Funding and liquidity remain key credit strengths of the public sector bank. Similar to other PSU lenders, BoB's funding franchise benefits from government ownership, Moody’s said.
The Government of India (Baa2 negative) owned 71.6 per cent of the bank as of December 31, 2019, and plays a key role in its management. The government has made significant capital infusions into all public sector banks, including Bank of Baroda, over the last few years.
Moody’s said asset quality in BoB's micro, small and medium enterprises and agriculture portfolio, which has deteriorated, will continue to weaken further.
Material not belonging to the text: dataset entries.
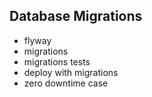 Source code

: ## Database Migrations


* flyway
* migrations
* migrations tests
* deploy with migrations
* zero downtime case
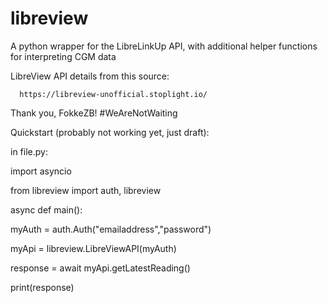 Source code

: # libreview
A python wrapper for the LibreLinkUp API, with additional helper functions for interpreting CGM data

LibreView API details from this source:
      
      https://libreview-unofficial.stoplight.io/
    
    
Thank you, FokkeZB! #WeAreNotWaiting

Quickstart (probably not working yet, just draft):

in file.py:

import asyncio

from libreview import auth, libreview

async def main():
  
  myAuth = auth.Auth("emailaddress","password")
  
  myApi = libreview.LibreViewAPI(myAuth)

  response = await myApi.getLatestReading()

  print(response)
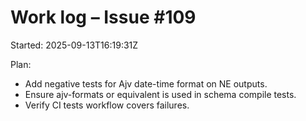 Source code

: # Work log – Issue #109

Started: 2025-09-13T16:19:31Z

Plan:
- Add negative tests for Ajv date-time format on NE outputs.
- Ensure ajv-formats or equivalent is used in schema compile tests.
- Verify CI tests workflow covers failures.

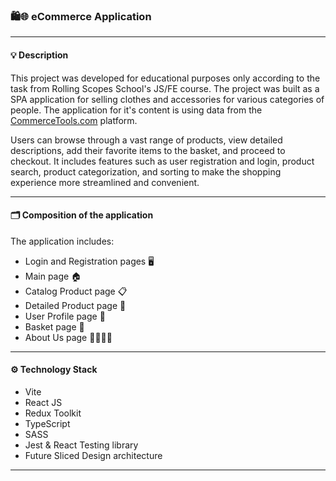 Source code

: ### 🛍️🌐 eCommerce Application

---

#### 💡 Description

This project was developed for educational purposes only according to the task from Rolling Scopes School's JS/FE course.
The project was built as a SPA application for selling clothes and accessories for various categories of people. The application for it's content is using data from the [CommerceTools.com](https://commercetools.com/) platform.

Users can browse through a vast range of products, view detailed descriptions, add their favorite items to the basket, and proceed to checkout. It includes features such as user registration and login, product search, product categorization, and sorting to make the shopping experience more streamlined and convenient.

---

#### 🗂 Composition of the application 

The application includes:

- Login and Registration pages 🖥️
- Main page 🏠
- Catalog Product page 📋
- Detailed Product page 🔎
- User Profile page 👤
- Basket page 🛒
- About Us page 🙋‍♂️🙋‍♀️

---

#### ⚙️ Technology Stack

- Vite
- React JS
- Redux Toolkit
- TypeScript
- SASS
- Jest & React Testing library
- Future Sliced Design architecture

---

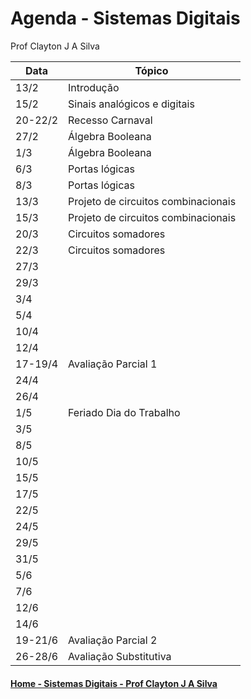 # Agenda - Sistemas Digitais
Prof Clayton J A Silva

| Data | Tópico |
| ---- | ------ |
| 13/2 | Introdução | 
| 15/2 | Sinais analógicos e digitais |
| 20-22/2 | Recesso Carnaval |
| 27/2 | Álgebra Booleana |
| 1/3 | Álgebra Booleana |
| 6/3 | Portas lógicas |
| 8/3 | Portas lógicas |
| 13/3 | Projeto de circuitos combinacionais |
| 15/3 | Projeto de circuitos combinacionais |
| 20/3 | Circuitos somadores |
| 22/3 | Circuitos somadores |
| 27/3 | |
| 29/3 | |
| 3/4 | |
| 5/4 | |
| 10/4 | |
| 12/4 | |
| 17-19/4 | Avaliação Parcial 1 |
| 24/4 | |
| 26/4 | |
| 1/5 | Feriado Dia do Trabalho |
| 3/5 | |
| 8/5 | |
| 10/5 | |
| 15/5 | |
| 17/5 | |
| 22/5 | |
| 24/5 | |
| 29/5 | |
| 31/5 | |
| 5/6 | |
| 7/6 | |
| 12/6 | |
| 14/6 | |
| 19-21/6 | Avaliação Parcial 2 |
| 26-28/6 | Avaliação Substitutiva |

#### [Home - Sistemas Digitais - Prof Clayton J A Silva](https://github.com/claytonjasilva/claytonjasilva.github.io/blob/main/sisdig.md)

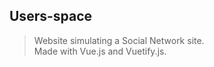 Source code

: ## Users-space

>Website simulating a Social Network site.<br /> Made with Vue.js and Vuetify.js.
 
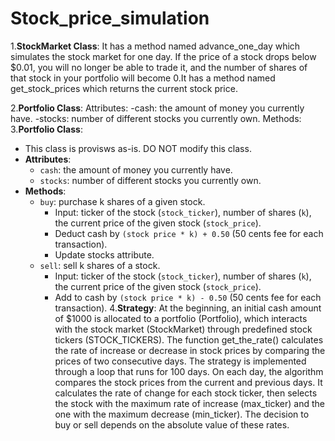 # Stock_price_simulation

1.**StockMarket Class**: It has a method named advance_one_day which simulates the stock market for one day. If the price of a stock drops below $0.01, you will no longer be able to trade it, and the number of shares of that stock in your portfolio will become 0.It has a method named get_stock_prices which returns the current stock price.

2.**Portfolio Class**: Attributes: -cash: the amount of money you currently have. -stocks: number of different stocks you currently own. Methods:
3.**Portfolio Class**:
   - This class is provisws as-is. DO NOT modify this class.
   - **Attributes**:
     - `cash`: the amount of money you currently have.
     - `stocks`: number of different stocks you currently own.
   - **Methods**:
     - `buy`: purchase k shares of a given stock.
       - Input: ticker of the stock (`stock_ticker`), number of shares (`k`), the current price of the given stock (`stock_price`).
       - Deduct cash by `(stock price * k) + 0.50` (50 cents fee for each transaction).
       - Update stocks attribute.
     - `sell`: sell k shares of a stock.
       - Input: ticker of the stock (`stock_ticker`), number of shares (`k`), the current price of the given stock (`stock_price`).
       - Add to cash by `(stock price * k) - 0.50` (50 cents fee for each transaction).
4.**Strategy**:
  At the beginning, an initial cash amount of $1000 is allocated to a portfolio (Portfolio), which interacts with the stock market (StockMarket) through predefined stock tickers (STOCK_TICKERS). The function get_the_rate() calculates the rate of increase or decrease in stock prices by comparing the prices of two consecutive days. The strategy is implemented through a loop that runs for 100 days. On each day, the algorithm compares the stock prices from the current and previous days. It calculates the rate of change for each stock ticker, then selects the stock with the maximum rate of increase (max_ticker) and the one with the maximum decrease (min_ticker). The decision to buy or sell depends on the absolute value of these rates.
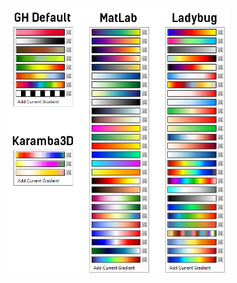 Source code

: <img src="https://github.com/lucianoambrosini/Ambrosinus-Toolkit/blob/main/Display_components/XML%20gradient%20libraries/GHGradPalettes_141123.png" width="70%" height="70%">

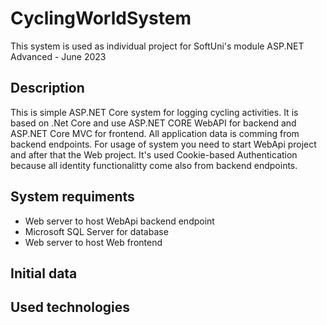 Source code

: # CyclingWorldSystem
This system is used as individual project for SoftUni's module ASP.NET Advanced - June 2023

## Description
This is simple ASP.NET Core system for logging cycling activities. It is based on .Net Core and use ASP.NET CORE WebAPI for backend and ASP.NET Core MVC for frontend. All application data is comming from backend endpoints. For usage of system you need to start WebApi project and after that the Web project. It's used Cookie-based Authentication because all identity functionalitty come also from backend endpoints.

## System requiments
- Web server to host WebApi backend endpoint
- Microsoft SQL Server for database
- Web server to host Web frontend
  
## Initial data

## Used technologies
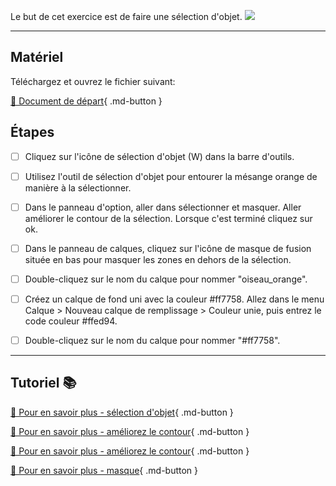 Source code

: Le but de cet exercice est de faire une sélection d'objet. 
<img src="images/08_mesange_orange.png">
***  

## Matériel
Téléchargez et ouvrez le fichier suivant:   

[📁 Document de départ](https://tim-montmorency.com/compendium/582-121%E2%80%93illustration-numerique/exercices_photoshop/images/mesange.jpg){ .md-button }   <br>

## Étapes

- [ ] Cliquez sur l'icône de sélection d'objet (W) dans la barre d'outils.
- [ ] Utilisez l'outil de sélection d'objet pour entourer la mésange orange de manière à la sélectionner.
- [ ] Dans le panneau d'option, aller dans sélectionner et masquer. Aller améliorer le contour de la sélection. Lorsque c'est terminé cliquez sur ok. 
- [ ] Dans le panneau de calques, cliquez sur l'icône de masque de fusion située en bas pour masquer les zones en dehors de la sélection.
- [ ] Double-cliquez sur le nom du calque pour nommer "oiseau_orange".
- [ ] Créez un calque de fond uni avec la couleur #ff7758. Allez dans le menu Calque > Nouveau calque de remplissage > Couleur unie, puis entrez le code couleur #ffed94.
- [ ] Double-cliquez sur le nom du calque pour nommer "#ff7758".


***  
## Tutoriel 📚
[📖 Pour en savoir plus - sélection d'objet](https://cmontmorency365-my.sharepoint.com/:v:/g/personal/flpilote_cmontmorency_qc_ca/ERykK6yyvu1Mo-UT8CVtgg0BUTW4K7PYD929XCOrHTaQbA?nav=eyJyZWZlcnJhbEluZm8iOnsicmVmZXJyYWxBcHAiOiJPbmVEcml2ZUZvckJ1c2luZXNzIiwicmVmZXJyYWxBcHBQbGF0Zm9ybSI6IldlYiIsInJlZmVycmFsTW9kZSI6InZpZXciLCJyZWZlcnJhbFZpZXciOiJNeUZpbGVzTGlua0NvcHkifX0&e=SzYUcZ){ .md-button }   <br>

[📖 Pour en savoir plus - améliorez le contour](https://cmontmorency365-my.sharepoint.com/:v:/g/personal/flpilote_cmontmorency_qc_ca/EcTPTAucQzVJiqSlfidXeI4B0ykDSHYiE1bFgZZtL2cTXA?nav=eyJyZWZlcnJhbEluZm8iOnsicmVmZXJyYWxBcHAiOiJPbmVEcml2ZUZvckJ1c2luZXNzIiwicmVmZXJyYWxBcHBQbGF0Zm9ybSI6IldlYiIsInJlZmVycmFsTW9kZSI6InZpZXciLCJyZWZlcnJhbFZpZXciOiJNeUZpbGVzTGlua0NvcHkifX0&e=9lnLW5){ .md-button }   <br>

[📖 Pour en savoir plus - améliorez le contour](https://cmontmorency365-my.sharepoint.com/:v:/g/personal/flpilote_cmontmorency_qc_ca/EXRRqrVopYhPlZTDKnrufKIBITEMur7d0MSw73orq-DKnQ?nav=eyJyZWZlcnJhbEluZm8iOnsicmVmZXJyYWxBcHAiOiJPbmVEcml2ZUZvckJ1c2luZXNzIiwicmVmZXJyYWxBcHBQbGF0Zm9ybSI6IldlYiIsInJlZmVycmFsTW9kZSI6InZpZXciLCJyZWZlcnJhbFZpZXciOiJNeUZpbGVzTGlua0NvcHkifX0&e=AbXGmu){ .md-button }   <br>

[📖 Pour en savoir plus - masque](https://cmontmorency365-my.sharepoint.com/:v:/g/personal/flpilote_cmontmorency_qc_ca/Eeb-ZmD_E4BKmbmU8lwqJAwBIxdy1OwMdEZlxGG_qWk4rg?nav=eyJyZWZlcnJhbEluZm8iOnsicmVmZXJyYWxBcHAiOiJPbmVEcml2ZUZvckJ1c2luZXNzIiwicmVmZXJyYWxBcHBQbGF0Zm9ybSI6IldlYiIsInJlZmVycmFsTW9kZSI6InZpZXciLCJyZWZlcnJhbFZpZXciOiJNeUZpbGVzTGlua0NvcHkifX0&e=OegB3Y){ .md-button }   <br>




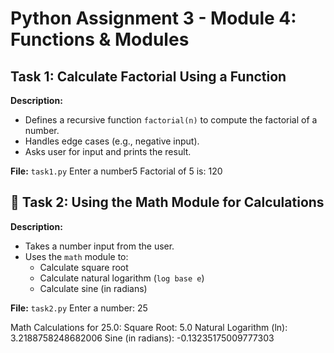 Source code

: # Python Assignment 3 - Module 4: Functions & Modules

##  Task 1: Calculate Factorial Using a Function

**Description:**
- Defines a recursive function `factorial(n)` to compute the factorial of a number.
- Handles edge cases (e.g., negative input).
- Asks user for input and prints the result.

**File:** `task1.py`
Enter a number5
Factorial of 5 is: 120

## 🧮 Task 2: Using the Math Module for Calculations

**Description:**
- Takes a number input from the user.
- Uses the `math` module to:
  - Calculate square root
  - Calculate natural logarithm (`log base e`)
  - Calculate sine (in radians)

**File:** `task2.py`
Enter a number: 25

Math Calculations for 25.0:
Square Root: 5.0
Natural Logarithm (ln): 3.2188758248682006
Sine (in radians): -0.13235175009777303
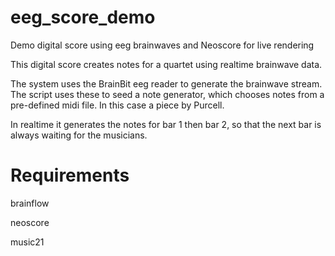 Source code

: # eeg_score_demo
Demo digital score using eeg brainwaves and Neoscore for live rendering

This digital score creates notes for a quartet using realtime brainwave data.

The system uses the BrainBit eeg reader to generate the brainwave stream. The script uses these to seed a note generator, which chooses notes from a pre-defined midi file. In this case a piece by Purcell.

In realtime it generates the notes for bar 1 then bar 2, so that the next bar is always waiting for the musicians.

# Requirements
brainflow

neoscore

music21


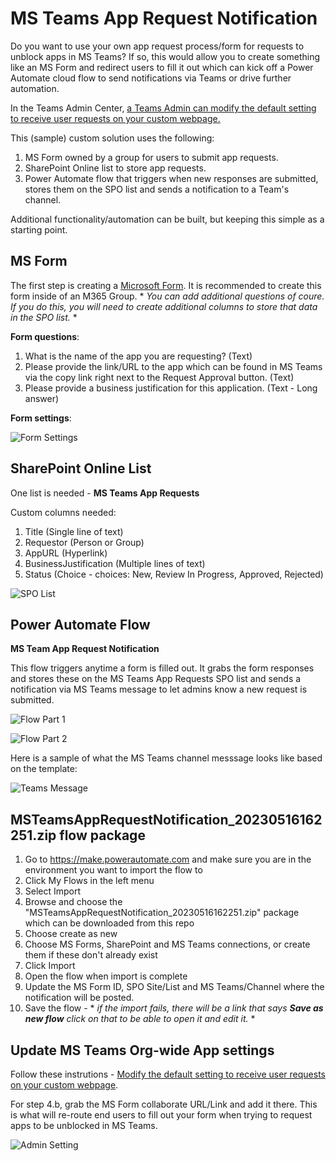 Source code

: # MS Teams App Request Notification

Do you want to use your own app request process/form for requests to unblock apps in MS Teams? If so, this would allow you to create something like an MS Form and redirect users to fill it out which can kick off a Power Automate cloud flow to send notifications via Teams or drive further automation.

In the Teams Admin Center, [a Teams Admin can modify the default setting to receive user requests on your custom webpage.](https://learn.microsoft.com/en-us/MicrosoftTeams/user-requests-approve-apps#modify-the-default-setting-to-receive-user-requests-on-your-custom-webpage)

This (sample) custom solution uses the following:
 
1. MS Form owned by a group for users to submit app requests.
2. SharePoint Online list to store app requests.
2. Power Automate flow that triggers when new responses are submitted, stores them on the SPO list and sends a notification to a Team's channel.

Additional functionality/automation can be built, but keeping this simple as a starting point.

## MS Form

The first step is creating a [Microsoft Form](https://forms.office.com). It is recommended to create this form inside of an M365 Group. * *You can add additional questions of coure. If you do this, you will need to create additional columns to store that data in the SPO list.* * 

**Form questions**:

1. What is the name of the app you are requesting? (Text)
2. Please provide the link/URL to the app which can be found in MS Teams via the copy link right next to the Request Approval button. (Text)
3. Please provide a business justification for this application. (Text - Long answer)

**Form settings**:

![Form Settings](https://github.com/morismm99/PowerAutomate/blob/main/MS%20Teams%20App%20Request%20Notification/FormSettings.png?raw=true)

## SharePoint Online List

One list is needed - **MS Teams App Requests**

Custom columns needed:

1. Title (Single line of text)
2. Requestor (Person or Group)
3. AppURL (Hyperlink)
4. BusinessJustification (Multiple lines of text)
5. Status (Choice - choices: New, Review In Progress, Approved, Rejected)

![SPO List](https://github.com/morismm99/PowerAutomate/blob/main/MS%20Teams%20App%20Request%20Notification/SPOList.png?raw=true)

## Power Automate Flow

**MS Team App Request Notification**

This flow triggers anytime a form is filled out. It grabs the form responses and stores these on the MS Teams App Requests SPO list and sends a notification via MS Teams message to let admins know a new request is submitted.

![Flow Part 1](https://github.com/morismm99/PowerAutomate/blob/main/MS%20Teams%20App%20Request%20Notification/FlowPart1.png?raw=true)

![Flow Part 2](https://github.com/morismm99/PowerAutomate/blob/main/MS%20Teams%20App%20Request%20Notification/FlowPart2.png?raw=true)

Here is a sample of what the MS Teams channel messsage looks like based on the template:

![Teams Message](https://github.com/morismm99/PowerAutomate/blob/main/MS%20Teams%20App%20Request%20Notification/TeamsNotification.png?raw=true)

## MSTeamsAppRequestNotification_20230516162251.zip flow package

1. Go to https://make.powerautomate.com and make sure you are in the environment you want to import the flow to
2. Click My Flows in the left menu
3. Select Import
4. Browse and choose the "MSTeamsAppRequestNotification_20230516162251.zip" package which can be downloaded from this repo
5. Choose create as new
6. Choose MS Forms, SharePoint and MS Teams connections, or create them if these don't already exist
7. Click Import
8. Open the flow when import is complete
9. Update the MS Form ID, SPO Site/List and MS Teams/Channel where the notification will be posted.
10. Save the flow - * *if the import fails, there will be a link that says **Save as new flow** click on that to be able to open it and edit it.* * 

## Update MS Teams Org-wide App settings

Follow these instrutions - [Modify the default setting to receive user requests on your custom webpage](https://learn.microsoft.com/en-us/MicrosoftTeams/user-requests-approve-apps#modify-the-default-setting-to-receive-user-requests-on-your-custom-webpage).

For step 4.b, grab the MS Form collaborate URL/Link and add it there. This is what will re-route end users to fill out your form when trying to request apps to be unblocked in MS Teams.

![Admin Setting](https://github.com/morismm99/PowerAutomate/blob/main/MS%20Teams%20App%20Request%20Notification/AdminSetting.png?raw=true)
Lower economic growth in India is negative for these sectors and will drive continued weakness in these segments.
Further, the current level of non-performing loan (NPL)-formation rates in the SME segment may be understated, because there is regulatory forbearance on NPL recognition in this segment, Moody’s said.
Another risk factor is BoB's exposure to non-banking financial institutions (NBFIs), which amounts to 16 per cent of its loan book, the highest among Moody's-rated banks in India. A few of the large NBFIs continue to face headwinds and the high exposure to NBFIs is a source of additional risk for asset quality.
If the downside risks on asset quality materialise, resulting in higher credit costs and lower internal capital generation, the pace of improvement in profitability and capital will be negatively impacted.